About this task | The required output is the exact run of lines in the listing below from the line holding "(o *PatchedWritableContactGroupRequest) GetTags()" through the line holding "Troubleshooting", with no pictures.

(Information provided begins)

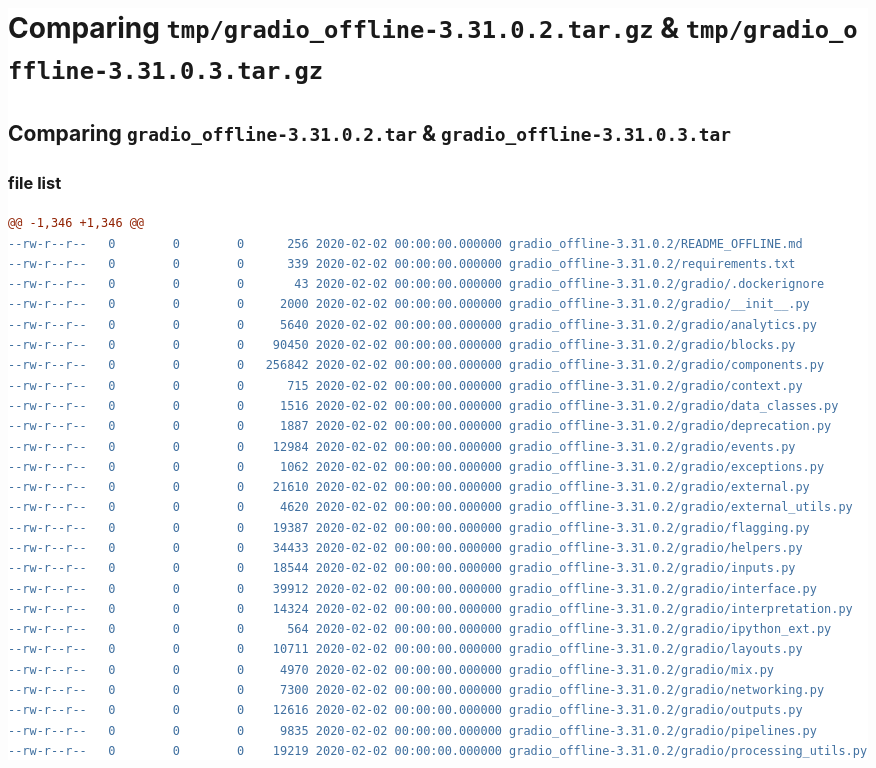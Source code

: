 # Comparing `tmp/gradio_offline-3.31.0.2.tar.gz` & `tmp/gradio_offline-3.31.0.3.tar.gz`

## Comparing `gradio_offline-3.31.0.2.tar` & `gradio_offline-3.31.0.3.tar`

### file list

```diff
@@ -1,346 +1,346 @@
--rw-r--r--   0        0        0      256 2020-02-02 00:00:00.000000 gradio_offline-3.31.0.2/README_OFFLINE.md
--rw-r--r--   0        0        0      339 2020-02-02 00:00:00.000000 gradio_offline-3.31.0.2/requirements.txt
--rw-r--r--   0        0        0       43 2020-02-02 00:00:00.000000 gradio_offline-3.31.0.2/gradio/.dockerignore
--rw-r--r--   0        0        0     2000 2020-02-02 00:00:00.000000 gradio_offline-3.31.0.2/gradio/__init__.py
--rw-r--r--   0        0        0     5640 2020-02-02 00:00:00.000000 gradio_offline-3.31.0.2/gradio/analytics.py
--rw-r--r--   0        0        0    90450 2020-02-02 00:00:00.000000 gradio_offline-3.31.0.2/gradio/blocks.py
--rw-r--r--   0        0        0   256842 2020-02-02 00:00:00.000000 gradio_offline-3.31.0.2/gradio/components.py
--rw-r--r--   0        0        0      715 2020-02-02 00:00:00.000000 gradio_offline-3.31.0.2/gradio/context.py
--rw-r--r--   0        0        0     1516 2020-02-02 00:00:00.000000 gradio_offline-3.31.0.2/gradio/data_classes.py
--rw-r--r--   0        0        0     1887 2020-02-02 00:00:00.000000 gradio_offline-3.31.0.2/gradio/deprecation.py
--rw-r--r--   0        0        0    12984 2020-02-02 00:00:00.000000 gradio_offline-3.31.0.2/gradio/events.py
--rw-r--r--   0        0        0     1062 2020-02-02 00:00:00.000000 gradio_offline-3.31.0.2/gradio/exceptions.py
--rw-r--r--   0        0        0    21610 2020-02-02 00:00:00.000000 gradio_offline-3.31.0.2/gradio/external.py
--rw-r--r--   0        0        0     4620 2020-02-02 00:00:00.000000 gradio_offline-3.31.0.2/gradio/external_utils.py
--rw-r--r--   0        0        0    19387 2020-02-02 00:00:00.000000 gradio_offline-3.31.0.2/gradio/flagging.py
--rw-r--r--   0        0        0    34433 2020-02-02 00:00:00.000000 gradio_offline-3.31.0.2/gradio/helpers.py
--rw-r--r--   0        0        0    18544 2020-02-02 00:00:00.000000 gradio_offline-3.31.0.2/gradio/inputs.py
--rw-r--r--   0        0        0    39912 2020-02-02 00:00:00.000000 gradio_offline-3.31.0.2/gradio/interface.py
--rw-r--r--   0        0        0    14324 2020-02-02 00:00:00.000000 gradio_offline-3.31.0.2/gradio/interpretation.py
--rw-r--r--   0        0        0      564 2020-02-02 00:00:00.000000 gradio_offline-3.31.0.2/gradio/ipython_ext.py
--rw-r--r--   0        0        0    10711 2020-02-02 00:00:00.000000 gradio_offline-3.31.0.2/gradio/layouts.py
--rw-r--r--   0        0        0     4970 2020-02-02 00:00:00.000000 gradio_offline-3.31.0.2/gradio/mix.py
--rw-r--r--   0        0        0     7300 2020-02-02 00:00:00.000000 gradio_offline-3.31.0.2/gradio/networking.py
--rw-r--r--   0        0        0    12616 2020-02-02 00:00:00.000000 gradio_offline-3.31.0.2/gradio/outputs.py
--rw-r--r--   0        0        0     9835 2020-02-02 00:00:00.000000 gradio_offline-3.31.0.2/gradio/pipelines.py
--rw-r--r--   0        0        0    19219 2020-02-02 00:00:00.000000 gradio_offline-3.31.0.2/gradio/processing_utils.py
```
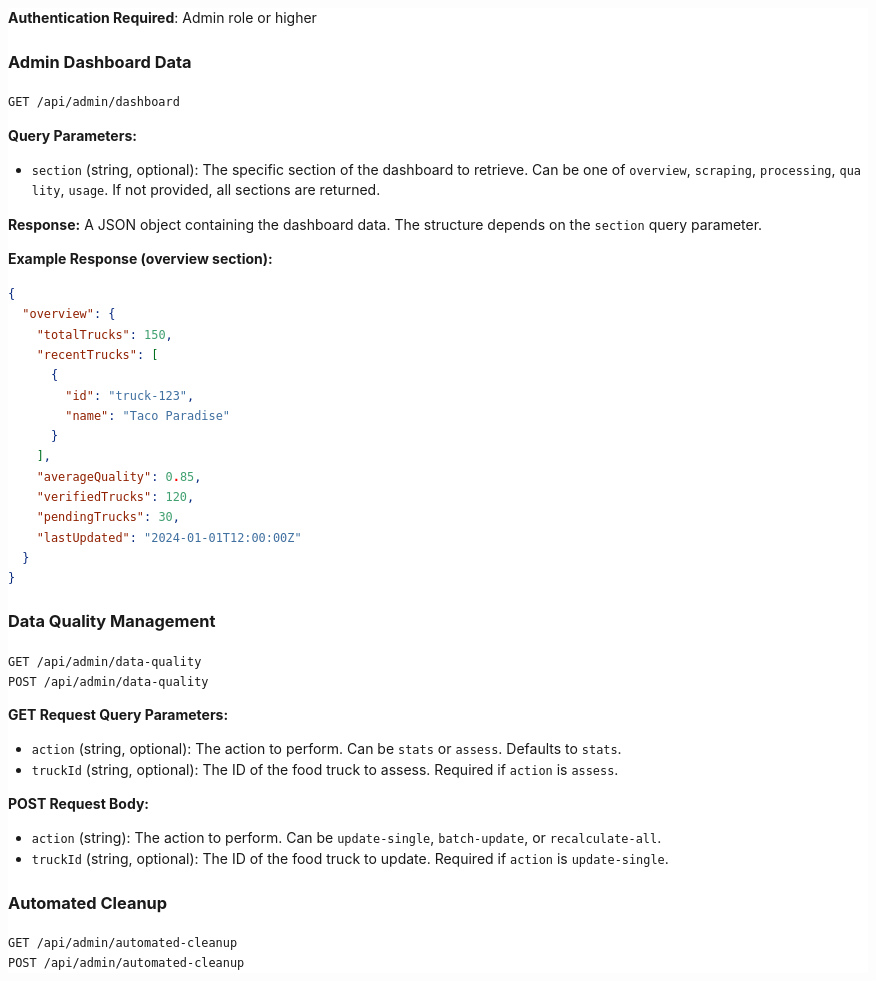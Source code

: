 **Authentication Required**: Admin role or higher

### **Admin Dashboard Data**
```http
GET /api/admin/dashboard
```

**Query Parameters:**
- `section` (string, optional): The specific section of the dashboard to retrieve. Can be one of `overview`, `scraping`, `processing`, `quality`, `usage`. If not provided, all sections are returned.

**Response:**
A JSON object containing the dashboard data. The structure depends on the `section` query parameter.

**Example Response (overview section):**
```json
{
  "overview": {
    "totalTrucks": 150,
    "recentTrucks": [
      {
        "id": "truck-123",
        "name": "Taco Paradise"
      }
    ],
    "averageQuality": 0.85,
    "verifiedTrucks": 120,
    "pendingTrucks": 30,
    "lastUpdated": "2024-01-01T12:00:00Z"
  }
}
```

### **Data Quality Management**
```http
GET /api/admin/data-quality
POST /api/admin/data-quality
```

**GET Request Query Parameters:**
- `action` (string, optional): The action to perform. Can be `stats` or `assess`. Defaults to `stats`.
- `truckId` (string, optional): The ID of the food truck to assess. Required if `action` is `assess`.

**POST Request Body:**
- `action` (string): The action to perform. Can be `update-single`, `batch-update`, or `recalculate-all`.
- `truckId` (string, optional): The ID of the food truck to update. Required if `action` is `update-single`.

### **Automated Cleanup**
```http
GET /api/admin/automated-cleanup
POST /api/admin/automated-cleanup
```
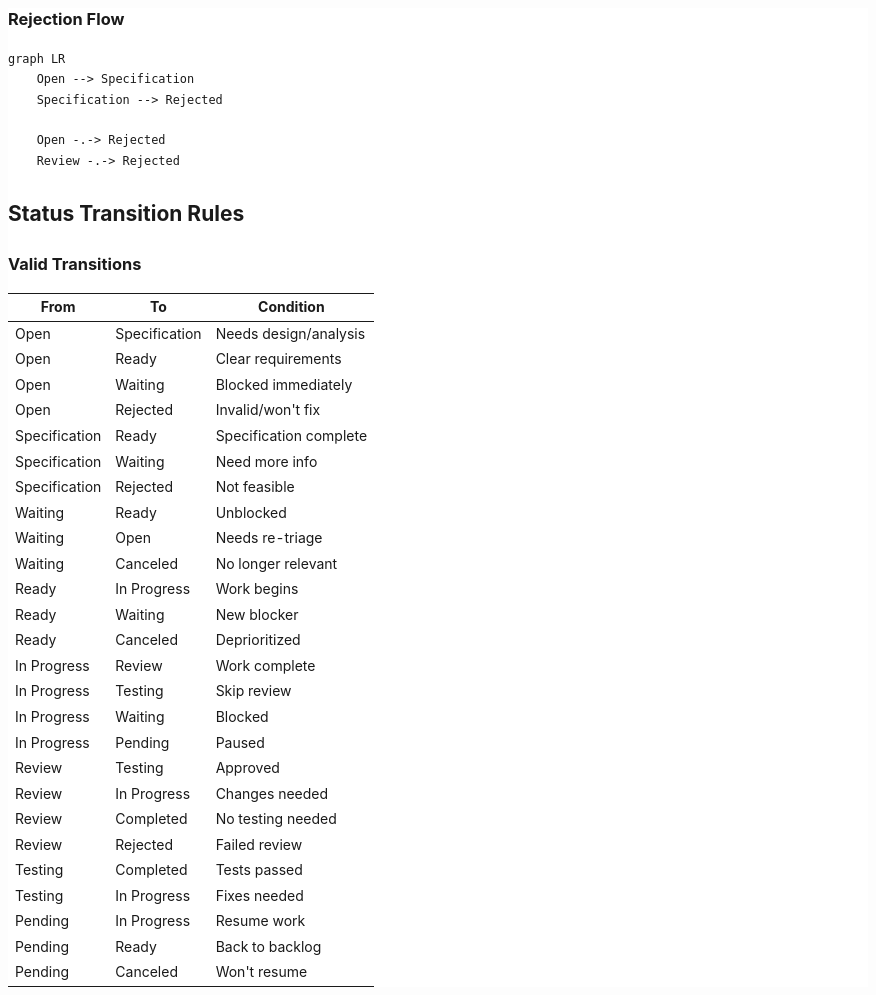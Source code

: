 ### Rejection Flow
```mermaid
graph LR
    Open --> Specification
    Specification --> Rejected
    
    Open -.-> Rejected
    Review -.-> Rejected
```

## Status Transition Rules

### Valid Transitions

| From | To | Condition |
|------|-----|-----------|
| Open | Specification | Needs design/analysis |
| Open | Ready | Clear requirements |
| Open | Waiting | Blocked immediately |
| Open | Rejected | Invalid/won't fix |
| Specification | Ready | Specification complete |
| Specification | Waiting | Need more info |
| Specification | Rejected | Not feasible |
| Waiting | Ready | Unblocked |
| Waiting | Open | Needs re-triage |
| Waiting | Canceled | No longer relevant |
| Ready | In Progress | Work begins |
| Ready | Waiting | New blocker |
| Ready | Canceled | Deprioritized |
| In Progress | Review | Work complete |
| In Progress | Testing | Skip review |
| In Progress | Waiting | Blocked |
| In Progress | Pending | Paused |
| Review | Testing | Approved |
| Review | In Progress | Changes needed |
| Review | Completed | No testing needed |
| Review | Rejected | Failed review |
| Testing | Completed | Tests passed |
| Testing | In Progress | Fixes needed |
| Pending | In Progress | Resume work |
| Pending | Ready | Back to backlog |
| Pending | Canceled | Won't resume |
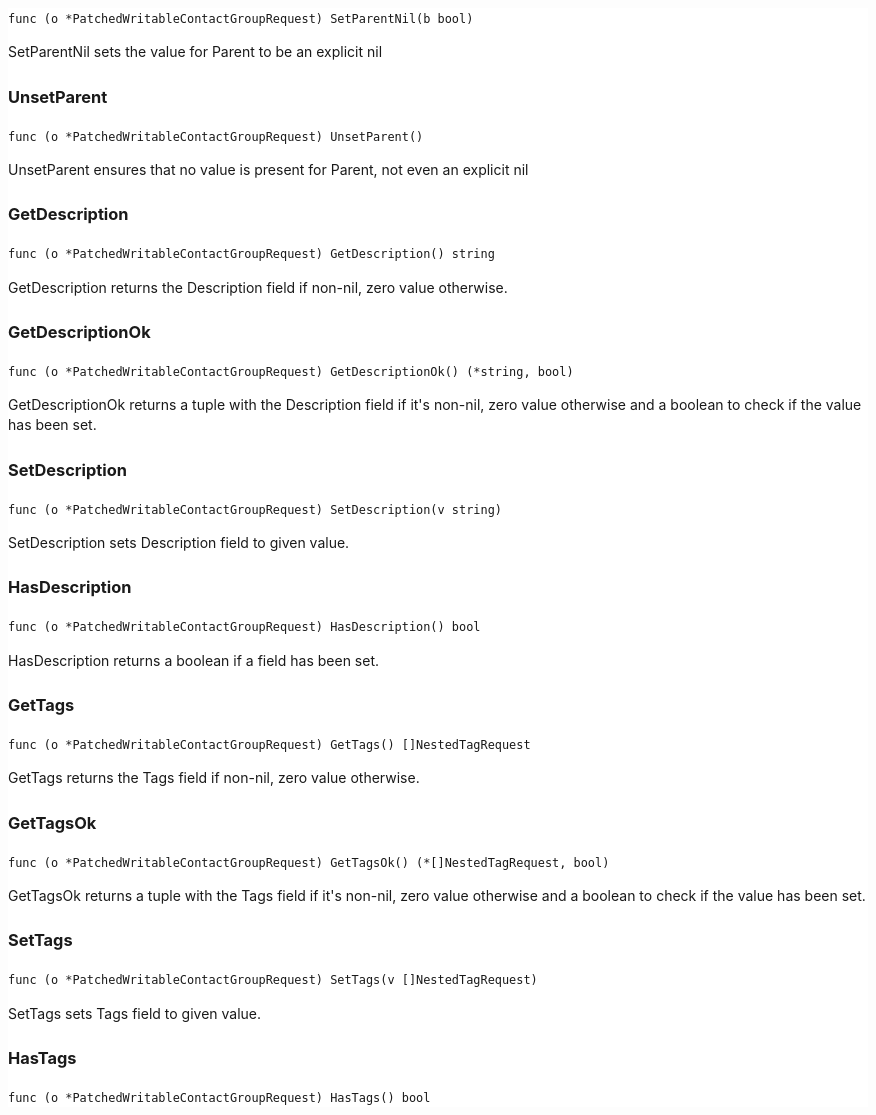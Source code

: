 `func (o *PatchedWritableContactGroupRequest) SetParentNil(b bool)`

 SetParentNil sets the value for Parent to be an explicit nil

### UnsetParent
`func (o *PatchedWritableContactGroupRequest) UnsetParent()`

UnsetParent ensures that no value is present for Parent, not even an explicit nil
### GetDescription

`func (o *PatchedWritableContactGroupRequest) GetDescription() string`

GetDescription returns the Description field if non-nil, zero value otherwise.

### GetDescriptionOk

`func (o *PatchedWritableContactGroupRequest) GetDescriptionOk() (*string, bool)`

GetDescriptionOk returns a tuple with the Description field if it's non-nil, zero value otherwise
and a boolean to check if the value has been set.

### SetDescription

`func (o *PatchedWritableContactGroupRequest) SetDescription(v string)`

SetDescription sets Description field to given value.

### HasDescription

`func (o *PatchedWritableContactGroupRequest) HasDescription() bool`

HasDescription returns a boolean if a field has been set.

### GetTags

`func (o *PatchedWritableContactGroupRequest) GetTags() []NestedTagRequest`

GetTags returns the Tags field if non-nil, zero value otherwise.

### GetTagsOk

`func (o *PatchedWritableContactGroupRequest) GetTagsOk() (*[]NestedTagRequest, bool)`

GetTagsOk returns a tuple with the Tags field if it's non-nil, zero value otherwise
and a boolean to check if the value has been set.

### SetTags

`func (o *PatchedWritableContactGroupRequest) SetTags(v []NestedTagRequest)`

SetTags sets Tags field to given value.

### HasTags

`func (o *PatchedWritableContactGroupRequest) HasTags() bool`
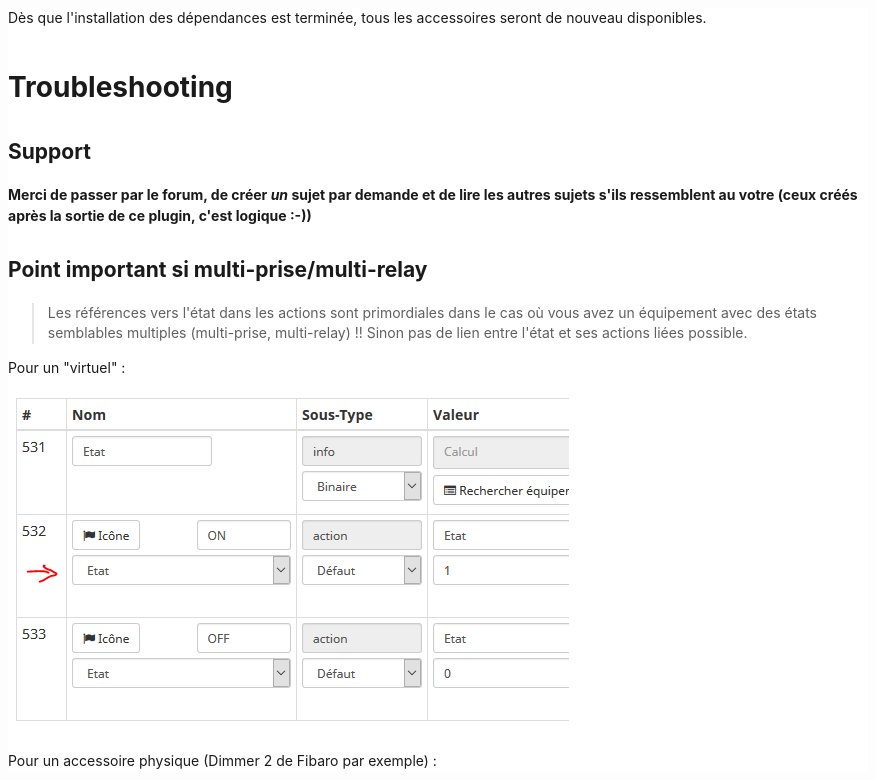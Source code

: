 Dès que l'installation des dépendances est terminée, tous les accessoires seront de nouveau disponibles.

Troubleshooting
=================

Support
-------
**Merci de passer par le forum, de créer *un* sujet par demande et de lire les autres sujets s'ils ressemblent au votre (ceux créés après la sortie de ce plugin, c'est logique :-))**

Point important si multi-prise/multi-relay
------------------------------------------

>Les références vers l'état dans les actions sont primordiales dans le cas où vous avez un équipement avec des états semblables multiples (multi-prise, multi-relay) !! Sinon pas de lien entre l'état et ses actions liées possible.

Pour un "virtuel" : 

![plugnmobilesanshb](../images/reference-etat.png)

Pour un accessoire physique (Dimmer 2 de Fibaro par exemple) :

(Information provided ends)

Completed task |
`func (o *PatchedWritableContactGroupRequest) GetTags() []NestedTagRequest`

GetTags returns the Tags field if non-nil, zero value otherwise.

### GetTagsOk

`func (o *PatchedWritableContactGroupRequest) GetTagsOk() (*[]NestedTagRequest, bool)`

GetTagsOk returns a tuple with the Tags field if it's non-nil, zero value otherwise
and a boolean to check if the value has been set.

### SetTags

`func (o *PatchedWritableContactGroupRequest) SetTags(v []NestedTagRequest)`

SetTags sets Tags field to given value.

### HasTags

`func (o *PatchedWritableContactGroupRequest) HasTags() bool`
Source code

: Dès que l'installation des dépendances est terminée, tous les accessoires seront de nouveau disponibles.

Troubleshooting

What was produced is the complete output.